FIG. 12 is a circuit diagram of the light source 100 of the prior-art scan head, the reference numeral 113 indicating a current limiting resistor. These resistors 113 are used to supply each of as many LEDs 109 as them, being arranged as regularly spaced, with a same current so that the LEDs will always emit light.
The prior-art bar code scanners generally include stationary types and hand-held types, which are used in their respective manners. The hand-held type scan head is so designed as to start a scan with the head brought as held by hand near the bar code attached or printed on the commodity.
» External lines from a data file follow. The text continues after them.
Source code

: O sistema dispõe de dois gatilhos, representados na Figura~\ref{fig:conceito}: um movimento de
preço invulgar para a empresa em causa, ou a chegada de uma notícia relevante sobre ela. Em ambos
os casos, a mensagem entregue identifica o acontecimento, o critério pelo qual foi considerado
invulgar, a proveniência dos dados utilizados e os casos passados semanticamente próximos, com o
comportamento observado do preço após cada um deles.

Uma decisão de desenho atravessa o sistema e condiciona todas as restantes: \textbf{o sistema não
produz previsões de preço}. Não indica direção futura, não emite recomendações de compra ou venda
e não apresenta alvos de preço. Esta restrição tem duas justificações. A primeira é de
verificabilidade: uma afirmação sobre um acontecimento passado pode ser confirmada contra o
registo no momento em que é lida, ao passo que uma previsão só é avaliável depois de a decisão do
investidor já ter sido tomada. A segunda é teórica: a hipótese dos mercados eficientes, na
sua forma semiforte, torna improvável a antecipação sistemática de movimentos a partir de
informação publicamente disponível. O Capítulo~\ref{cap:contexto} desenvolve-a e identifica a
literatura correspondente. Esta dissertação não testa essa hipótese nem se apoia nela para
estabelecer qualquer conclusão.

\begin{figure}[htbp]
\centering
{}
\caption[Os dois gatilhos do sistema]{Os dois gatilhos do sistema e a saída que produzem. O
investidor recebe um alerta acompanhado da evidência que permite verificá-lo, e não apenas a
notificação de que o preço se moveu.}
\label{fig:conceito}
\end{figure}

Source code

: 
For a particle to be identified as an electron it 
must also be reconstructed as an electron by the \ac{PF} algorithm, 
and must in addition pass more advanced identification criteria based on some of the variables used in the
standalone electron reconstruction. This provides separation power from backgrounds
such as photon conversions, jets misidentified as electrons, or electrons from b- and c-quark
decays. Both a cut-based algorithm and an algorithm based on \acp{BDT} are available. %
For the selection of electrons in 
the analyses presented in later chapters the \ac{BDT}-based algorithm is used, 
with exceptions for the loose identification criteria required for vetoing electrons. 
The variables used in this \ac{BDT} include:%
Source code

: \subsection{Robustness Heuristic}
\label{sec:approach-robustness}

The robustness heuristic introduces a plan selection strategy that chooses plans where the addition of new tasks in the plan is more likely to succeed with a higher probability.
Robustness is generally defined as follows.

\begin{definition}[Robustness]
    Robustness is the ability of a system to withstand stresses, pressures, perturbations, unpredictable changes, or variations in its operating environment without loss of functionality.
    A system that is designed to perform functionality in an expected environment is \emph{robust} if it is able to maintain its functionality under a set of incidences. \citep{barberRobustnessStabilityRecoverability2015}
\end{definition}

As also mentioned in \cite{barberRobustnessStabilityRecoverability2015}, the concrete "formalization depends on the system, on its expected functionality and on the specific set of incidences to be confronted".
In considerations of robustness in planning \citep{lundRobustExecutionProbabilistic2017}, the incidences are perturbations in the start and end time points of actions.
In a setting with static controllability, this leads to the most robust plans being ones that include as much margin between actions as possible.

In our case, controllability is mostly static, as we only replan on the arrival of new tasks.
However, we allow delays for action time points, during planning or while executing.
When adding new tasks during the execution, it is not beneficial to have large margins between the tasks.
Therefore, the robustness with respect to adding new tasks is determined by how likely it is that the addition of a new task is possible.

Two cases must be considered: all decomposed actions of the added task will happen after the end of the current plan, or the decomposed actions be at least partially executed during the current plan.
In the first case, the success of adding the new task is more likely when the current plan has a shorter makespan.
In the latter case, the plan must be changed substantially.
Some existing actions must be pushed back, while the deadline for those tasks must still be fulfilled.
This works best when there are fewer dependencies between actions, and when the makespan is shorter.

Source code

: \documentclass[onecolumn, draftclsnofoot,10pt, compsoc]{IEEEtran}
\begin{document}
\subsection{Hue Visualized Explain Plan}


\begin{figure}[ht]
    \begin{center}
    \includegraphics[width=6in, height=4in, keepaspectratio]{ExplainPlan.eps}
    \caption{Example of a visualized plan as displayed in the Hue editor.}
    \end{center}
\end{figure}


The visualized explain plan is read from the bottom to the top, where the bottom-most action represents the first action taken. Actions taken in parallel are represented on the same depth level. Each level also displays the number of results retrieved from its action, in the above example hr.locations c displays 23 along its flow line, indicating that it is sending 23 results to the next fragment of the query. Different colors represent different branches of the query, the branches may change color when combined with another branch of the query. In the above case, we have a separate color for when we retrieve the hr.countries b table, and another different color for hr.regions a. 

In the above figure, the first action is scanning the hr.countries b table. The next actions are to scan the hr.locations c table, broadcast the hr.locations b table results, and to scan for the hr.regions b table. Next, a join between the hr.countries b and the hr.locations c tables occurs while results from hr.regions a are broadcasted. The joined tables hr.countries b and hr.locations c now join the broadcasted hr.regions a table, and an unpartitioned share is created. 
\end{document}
The methods of bar code scanning include two kinds: In one method, the scan is effected by operating a switch to let the LEDs 109 in the scan head emit light with the opening of the scan head brought near the bar code label 103. In the other method, the scan is done with the LEDs always in the state of emitting light. The former method needs operation of the LED on/off switch every time the scan head is brought near the bar code and thus will cause the operator to be very tired in case a large quantity of goods is to be inspected, while the latter method will not cause the operator to be tired as in the former method, but it will consume much electric power since the LEDs are always in the state of light emission.